Sticky sessions (also called session affinity or session persistence) mean that a load balancer tries to send all requests from the same user to the same backend instance.

A simple way to remember it:

Without stickiness: one user → many servers (over time)
With stickiness: one user → the same server (until the session expires)

Sticky sessions are often used when the backend is stateful (it keeps user-specific data in memory), and the team isn’t ready to move that state into a shared place yet.

Why Sticky Sessions Exist

In a perfect world, your app servers are stateless: any instance can handle any request.

In the real world, many apps start out storing things like these in server memory:

session data (logged-in user, roles)
shopping cart state
in-progress checkout data
rate-limit counters

That works on a single server.

But after you put multiple servers behind a load balancer, you’ve created a new problem: the “next request” might go to a different server.

Sticky sessions exist because they let teams scale out without immediately rewriting the app.

How Sticky Sessions Work (Step-by-Step)

Here’s the typical flow when the load balancer uses a cookie-based sticky session:

flowchart TD
    U[User Browser] -->|1. Request| LB[Load Balancer]

    LB -->|2. Choose backend| A[App Server A]
    LB -->|2. Choose backend| B[App Server B]

    A -->|3. Response + Set-Cookie| U

    U -->|4. Next request with cookie| LB
    LB -->|5. Route to same backend| A

    A --> R[(Shared Session Store\nOptional: Redis/DB)]
    B --> R

What’s important is what the cookie represents:

It might directly encode “this user belongs to server A” (not common in modern managed LBs)
More commonly, it’s an opaque “affinity” cookie that the load balancer understands

Either way, the effect is the same: the load balancer keeps routing the user back to the same backend.

There are a few common ways to implement session affinity.
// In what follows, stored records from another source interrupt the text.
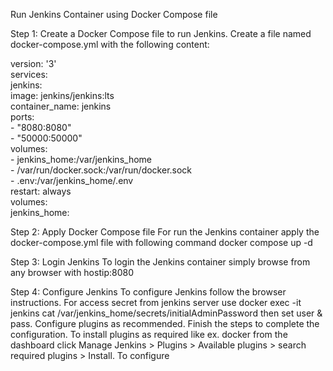 Run Jenkins Container using Docker Compose file

Step 1: Create a Docker Compose file to run Jenkins.
Create a file named docker-compose.yml with the following content:

version: '3'                                                                                                                                           
services:                                                                                                                                             
  jenkins:                                                                                                                                        
    image: jenkins/jenkins:lts                                                                                                                          
    container_name: jenkins                                                                                                                          
    ports:                                                                                                                                                
      - "8080:8080"                                                                                                                            
      - "50000:50000"                                                                                                                            
    volumes:                                                                                                                                         
      - jenkins_home:/var/jenkins_home                                                                                                                             
      - /var/run/docker.sock:/var/run/docker.sock                                                                                                                   
      - .env:/var/jenkins_home/.env                                                                                                                             
    restart: always                                                                                                                                
volumes:                                                                                                                                               
  jenkins_home:                                                                                                                              


Step 2: Apply Docker Compose file
For run the Jenkins container apply the docker-compose.yml file with following command
docker compose up -d

Step 3: Login Jenkins
To login the Jenkins container simply browse from any browser with hostip:8080

Step 4: Configure Jenkins
To configure Jenkins follow the browser instructions.
For access secret from jenkins server use docker exec -it jenkins cat /var/jenkins_home/secrets/initialAdminPassword
  then set user & pass. Configure plugins as recommended. Finish the steps to complete the configuration.
To install plugins as required like ex. docker from the dashboard click Manage Jenkins > Plugins > Available plugins > search required plugins > Install.
To configure 
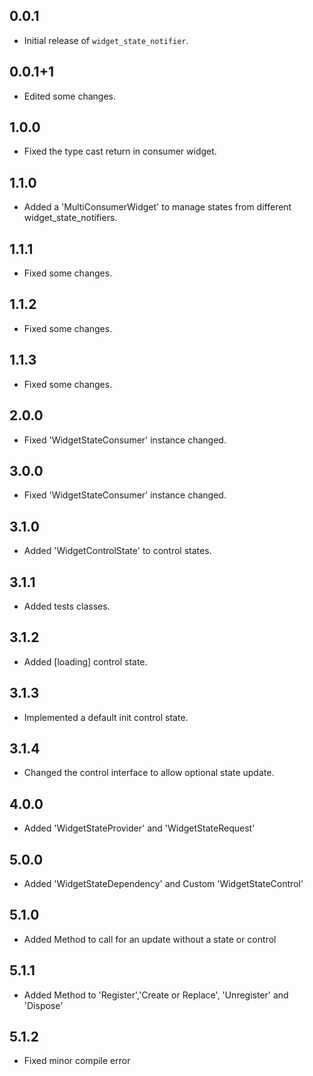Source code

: ## 0.0.1
- Initial release of `widget_state_notifier`.

## 0.0.1+1
- Edited some changes.

## 1.0.0
- Fixed the type cast return in consumer widget.

## 1.1.0
- Added a 'MultiConsumerWidget' to manage states from different widget_state_notifiers.

## 1.1.1
- Fixed some changes.

## 1.1.2
- Fixed some changes.

## 1.1.3
- Fixed some changes.

## 2.0.0
- Fixed 'WidgetStateConsumer' instance changed.

## 3.0.0
- Fixed 'WidgetStateConsumer' instance changed.

## 3.1.0
- Added 'WidgetControlState' to control states.

## 3.1.1
- Added tests classes.

## 3.1.2
- Added [loading] control state.

## 3.1.3
- Implemented a default init control state.

## 3.1.4
- Changed the control interface to allow optional state update.

## 4.0.0
- Added 'WidgetStateProvider' and 'WidgetStateRequest'

## 5.0.0
- Added 'WidgetStateDependency' and Custom 'WidgetStateControl'

## 5.1.0
- Added Method to call for an update without a state or control

## 5.1.1
- Added Method to 'Register','Create or Replace', 'Unregister' and 'Dispose'

## 5.1.2
- Fixed minor compile error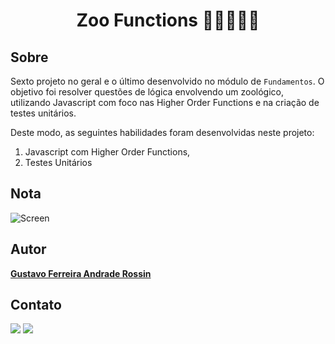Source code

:<h1 align=center>Zoo Functions 🐘🦧🐺🐯🦁</h1>

## Sobre

Sexto projeto no geral e o último desenvolvido no módulo de `Fundamentos`. O objetivo foi resolver questões de lógica envolvendo um zoológico, utilizando Javascript com foco nas Higher Order Functions e na criação de testes unitários.

Deste modo, as seguintes habilidades foram desenvolvidas neste projeto:

1. Javascript com Higher Order Functions,
2. Testes Unitários
  
## Nota
![Screen](https://i.imgur.com/wTtGcp5.png)

  
##  Autor
 <a href="https://www.linkedin.com/in/gustavo-rossin" target="_blank"><b>Gustavo Ferreira Andrade Rossin</b></a>
 
## Contato
  <div style="display: inline_block" align="left">
  <a href = "mailto:gfarossin@gmail.com"><img src="https://img.shields.io/badge/-Gmail-%23333?style=for-the-badge&logo=gmail&logoColor=red" target="_blank"></a>
  <a href="https://www.linkedin.com/in/gustavo-rossin" target="_blank"><img src="https://img.shields.io/badge/-LinkedIn-%230077B5?style=for-the-badge&logo=linkedin&logoColor=white" target="_blank"></a>
  </div>
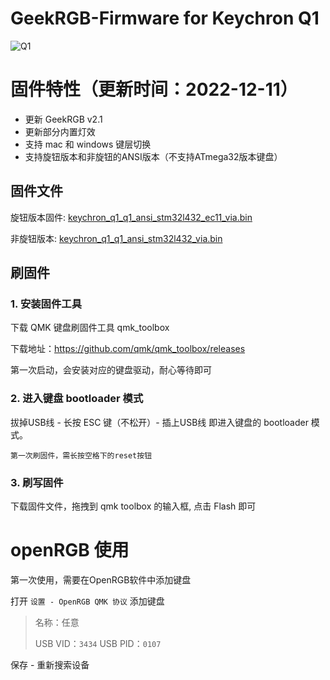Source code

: # GeekRGB-Firmware for Keychron Q1

![Q1](https://i.imgur.com/syr9jmw.jpeg)

# 固件特性（更新时间：2022-12-11）
* 更新 GeekRGB v2.1
* 更新部分内置灯效
* 支持 mac 和 windows 键层切换
* 支持旋钮版本和非旋钮的ANSI版本（不支持ATmega32版本键盘）

## 固件文件
旋钮版本固件: [keychron_q1_q1_ansi_stm32l432_ec11_via.bin](keychron_q1_q1_ansi_stm32l432_ec11_via.bin)

非旋钮版本: [keychron_q1_q1_ansi_stm32l432_via.bin](keychron_q1_q1_ansi_stm32l432_via.bin)

## 刷固件
### 1. 安装固件工具
下载 QMK 键盘刷固件工具 qmk_toolbox

下载地址：https://github.com/qmk/qmk_toolbox/releases

第一次启动，会安装对应的键盘驱动，耐心等待即可


### 2. 进入键盘 bootloader 模式
拔掉USB线 - 长按 ESC 键（不松开）- 插上USB线 即进入键盘的 bootloader 模式。

`第一次刷固件，需长按空格下的reset按钮`


### 3. 刷写固件
下载固件文件，拖拽到 qmk toolbox 的输入框, 点击 Flash 即可


# openRGB 使用
第一次使用，需要在OpenRGB软件中添加键盘

打开 `设置 - OpenRGB QMK 协议` 添加键盘

> 名称：任意
>
> USB VID：`3434` USB PID：`0107`

保存 - 重新搜索设备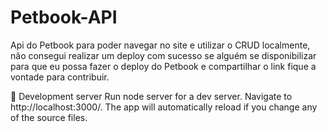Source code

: # Petbook-API
Api do Petbook para poder navegar no site e utilizar o CRUD localmente, não consegui realizar um deploy com sucesso se alguém se disponibilizar para que eu possa fazer o deploy do Petbook e compartilhar o link fique a vontade para contribuir. 

📁 Development server
Run node server for a dev server. Navigate to http://localhost:3000/. The app will automatically reload if you change any of the source files.
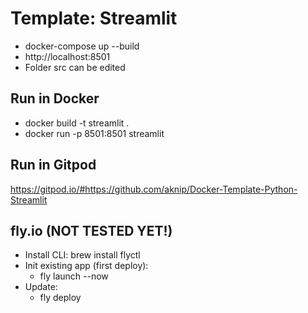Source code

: # Template: Streamlit

- docker-compose up --build
- http://localhost:8501
- Folder src can be edited 

## Run in Docker
- docker build -t streamlit .
- docker run -p 8501:8501 streamlit

## Run in Gitpod
https://gitpod.io/#https://github.com/aknip/Docker-Template-Python-Streamlit


## fly.io (NOT TESTED YET!)
- Install CLI: brew install flyctl
- Init existing app (first deploy): 
    - fly launch --now
- Update: 
    - fly deploy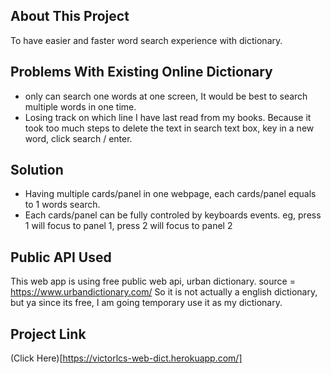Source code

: ## About This Project
To have easier and faster word search experience with dictionary.

## Problems With Existing Online Dictionary
- only can search one words at one screen, It would be best to search multiple words in one time.
- Losing track on which line I have last read from my books. Because it took too much steps to delete the text in search text box, key in a new word, click search / enter.

## Solution
- Having multiple cards/panel in one webpage, each cards/panel equals to 1 words search.
- Each cards/panel can be fully controled by keyboards events. eg, press 1 will focus to panel 1, press 2 will focus to panel 2

## Public API Used
This web app is using free public web api, urban dictionary. source = https://www.urbandictionary.com/
So it is not actually a english dictionary, but ya since its free, I am going temporary use it as my dictionary.

## Project Link
(Click Here)[https://victorlcs-web-dict.herokuapp.com/]
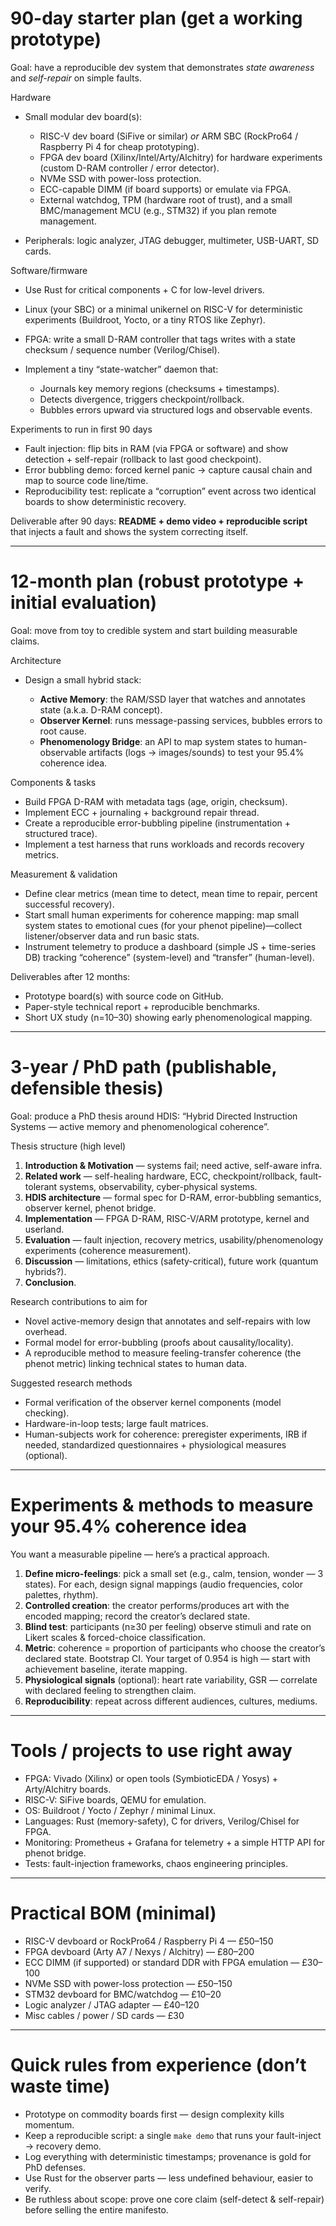 # 90-day starter plan (get a working prototype)

Goal: have a reproducible dev system that demonstrates *state awareness* and *self-repair* on simple faults.

Hardware

* Small modular dev board(s):

  * RISC-V dev board (SiFive or similar) *or* ARM SBC (RockPro64 / Raspberry Pi 4 for cheap prototyping).
  * FPGA dev board (Xilinx/Intel/Arty/Alchitry) for hardware experiments (custom D-RAM controller / error detector).
  * NVMe SSD with power-loss protection.
  * ECC-capable DIMM (if board supports) or emulate via FPGA.
  * External watchdog, TPM (hardware root of trust), and a small BMC/management MCU (e.g., STM32) if you plan remote management.
* Peripherals: logic analyzer, JTAG debugger, multimeter, USB-UART, SD cards.

Software/firmware

* Use Rust for critical components + C for low-level drivers.
* Linux (your SBC) or a minimal unikernel on RISC-V for deterministic experiments (Buildroot, Yocto, or a tiny RTOS like Zephyr).
* FPGA: write a small D-RAM controller that tags writes with a state checksum / sequence number (Verilog/Chisel).
* Implement a tiny “state-watcher” daemon that:

  * Journals key memory regions (checksums + timestamps).
  * Detects divergence, triggers checkpoint/rollback.
  * Bubbles errors upward via structured logs and observable events.

Experiments to run in first 90 days

* Fault injection: flip bits in RAM (via FPGA or software) and show detection + self-repair (rollback to last good checkpoint).
* Error bubbling demo: forced kernel panic -> capture causal chain and map to source code line/time.
* Reproducibility test: replicate a “corruption” event across two identical boards to show deterministic recovery.

Deliverable after 90 days: **README + demo video + reproducible script** that injects a fault and shows the system correcting itself.

---

# 12-month plan (robust prototype + initial evaluation)

Goal: move from toy to credible system and start building measurable claims.

Architecture

* Design a small hybrid stack:

  * **Active Memory**: the RAM/SSD layer that watches and annotates state (a.k.a. D-RAM concept).
  * **Observer Kernel**: runs message-passing services, bubbles errors to root cause.
  * **Phenomenology Bridge**: an API to map system states to human-observable artifacts (logs → images/sounds) to test your 95.4% coherence idea.

Components & tasks

* Build FPGA D-RAM with metadata tags (age, origin, checksum).
* Implement ECC + journaling + background repair thread.
* Create a reproducible error-bubbling pipeline (instrumentation + structured trace).
* Implement a test harness that runs workloads and records recovery metrics.

Measurement & validation

* Define clear metrics (mean time to detect, mean time to repair, percent successful recovery).
* Start small human experiments for coherence mapping: map small system states to emotional cues (for your phenot pipeline)—collect listener/observer data and run basic stats.
* Instrument telemetry to produce a dashboard (simple JS + time-series DB) tracking “coherence” (system-level) and “transfer” (human-level).

Deliverables after 12 months:

* Prototype board(s) with source code on GitHub.
* Paper-style technical report + reproducible benchmarks.
* Short UX study (n=10–30) showing early phenomenological mapping.

---

# 3-year / PhD path (publishable, defensible thesis)

Goal: produce a PhD thesis around HDIS: “Hybrid Directed Instruction Systems — active memory and phenomenological coherence”.

Thesis structure (high level)

1. **Introduction & Motivation** — systems fail; need active, self-aware infra.
2. **Related work** — self-healing hardware, ECC, checkpoint/rollback, fault-tolerant systems, observability, cyber-physical systems.
3. **HDIS architecture** — formal spec for D-RAM, error-bubbling semantics, observer kernel, phenot bridge.
4. **Implementation** — FPGA D-RAM, RISC-V/ARM prototype, kernel and userland.
5. **Evaluation** — fault injection, recovery metrics, usability/phenomenology experiments (coherence measurement).
6. **Discussion** — limitations, ethics (safety-critical), future work (quantum hybrids?).
7. **Conclusion**.

Research contributions to aim for

* Novel active-memory design that annotates and self-repairs with low overhead.
* Formal model for error-bubbling (proofs about causality/locality).
* A reproducible method to measure feeling-transfer coherence (the phenot metric) linking technical states to human data.

Suggested research methods

* Formal verification of the observer kernel components (model checking).
* Hardware-in-loop tests; large fault matrices.
* Human-subjects work for coherence: preregister experiments, IRB if needed, standardized questionnaires + physiological measures (optional).

---

# Experiments & methods to measure your 95.4% coherence idea

You want a measurable pipeline — here’s a practical approach.

1. **Define micro-feelings**: pick a small set (e.g., calm, tension, wonder — 3 states). For each, design signal mappings (audio frequencies, color palettes, rhythm).
2. **Controlled creation**: the creator performs/produces art with the encoded mapping; record the creator’s declared state.
3. **Blind test**: participants (n≥30 per feeling) observe stimuli and rate on Likert scales & forced-choice classification.
4. **Metric**: coherence = proportion of participants who choose the creator’s declared state. Bootstrap CI. Your target of 0.954 is high — start with achievement baseline, iterate mapping.
5. **Physiological signals** (optional): heart rate variability, GSR — correlate with declared feeling to strengthen claim.
6. **Reproducibility**: repeat across different audiences, cultures, mediums.

---

# Tools / projects to use right away

* FPGA: Vivado (Xilinx) or open tools (SymbioticEDA / Yosys) + Arty/Alchitry boards.
* RISC-V: SiFive boards, QEMU for emulation.
* OS: Buildroot / Yocto / Zephyr / minimal Linux.
* Languages: Rust (memory-safety), C for drivers, Verilog/Chisel for FPGA.
* Monitoring: Prometheus + Grafana for telemetry + a simple HTTP API for phenot bridge.
* Tests: fault-injection frameworks, chaos engineering principles.

---

# Practical BOM (minimal)

* RISC-V devboard or RockPro64 / Raspberry Pi 4 — £50–150
* FPGA devboard (Arty A7 / Nexys / Alchitry) — £80–200
* ECC DIMM (if supported) or standard DDR with FPGA emulation — £30–100
* NVMe SSD with power-loss protection — £50–150
* STM32 devboard for BMC/watchdog — £10–20
* Logic analyzer / JTAG adapter — £40–120
* Misc cables / power / SD cards — £30

---

# Quick rules from experience (don’t waste time)

* Prototype on commodity boards first — design complexity kills momentum.
* Keep a reproducible script: a single `make demo` that runs your fault-inject -> recovery demo.
* Log everything with deterministic timestamps; provenance is gold for PhD defenses.
* Use Rust for the observer parts — less undefined behaviour, easier to verify.
* Be ruthless about scope: prove one core claim (self-detect & self-repair) before selling the entire manifesto.
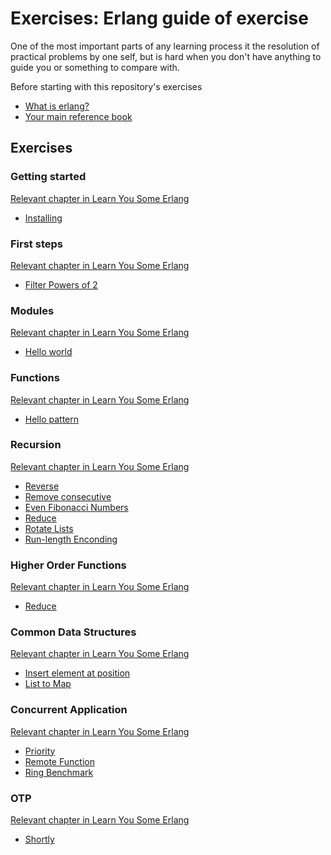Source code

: # Exercises: Erlang guide of exercise
One of the most important parts of any learning process it the
resolution of practical problems by one self, but is hard when you
don't have anything to guide you or something to compare with.

Before starting with this repository's exercises

- [What is erlang?](https://www.erlang.org/)
- [Your main reference book](http://learnyousomeerlang.com/content)

## Exercises

### Getting started
[Relevant chapter in Learn You Some Erlang](http://learnyousomeerlang.com/introduction)
* [Installing](installing/)

### First steps
[Relevant chapter in Learn You Some Erlang](http://learnyousomeerlang.com/starting-out-for-real)
* [Filter Powers of 2](filter_powers_of_2/)

### Modules
[Relevant chapter in Learn You Some Erlang](http://learnyousomeerlang.com/modules)
* [Hello world](hello/)

### Functions
[Relevant chapter in Learn You Some Erlang](http://learnyousomeerlang.com/syntax-in-functions)
* [Hello pattern](hello_pattern/)

### Recursion
[Relevant chapter in Learn You Some Erlang](http://learnyousomeerlang.com/recursion)
* [Reverse](reverse/)
* [Remove consecutive](rmconsecutive/)
* [Even Fibonacci Numbers](even_fib_numbers/)
* [Reduce](reduce/)
* [Rotate Lists](rotatelist/)
* [Run-length Enconding](run_length_encoding/)

### Higher Order Functions
[Relevant chapter in Learn You Some Erlang](http://learnyousomeerlang.com/higher-order-functions)
* [Reduce](reduce/)

### Common Data Structures
[Relevant chapter in Learn You Some Erlang](http://learnyousomeerlang.com/a-short-visit-to-common-data-structures)
* [Insert element at position](insert_element_at/)
* [List to Map](list_to_map/)

### Concurrent Application
[Relevant chapter in Learn You Some Erlang](http://learnyousomeerlang.com/designing-a-concurrent-application)
* [Priority](priority/)
* [Remote Function](remote_fun/)
* [Ring Benchmark](ring_benchmark)

### OTP
[Relevant chapter in Learn You Some Erlang](http://learnyousomeerlang.com/what-is-otp)
* [Shortly](shortly/)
Each one has very different failure modes.

The load balancer sets an affinity cookie and uses it on the next request.

Works well for browser traffic.
Doesn’t break when many users share an IP.
The cookie has a TTL, and the affinity can expire.

2. IP hash affinity (simple, but risky)

The load balancer hashes the client IP and uses that to pick a backend.

This is a popular “simple” technique, but it can behave badly:

NATs and mobile carriers can make thousands of users appear as the same IP.
One “big” IP can become a hotspot and overload a backend.

3. Header-based affinity (advanced)

Some systems route based on a stable request header (like a user ID or a tenant ID).

This is powerful, but be careful: if clients can spoof the header, you can create security and traffic-routing issues. Usually you’d only trust this header if it’s injected by a gateway you control.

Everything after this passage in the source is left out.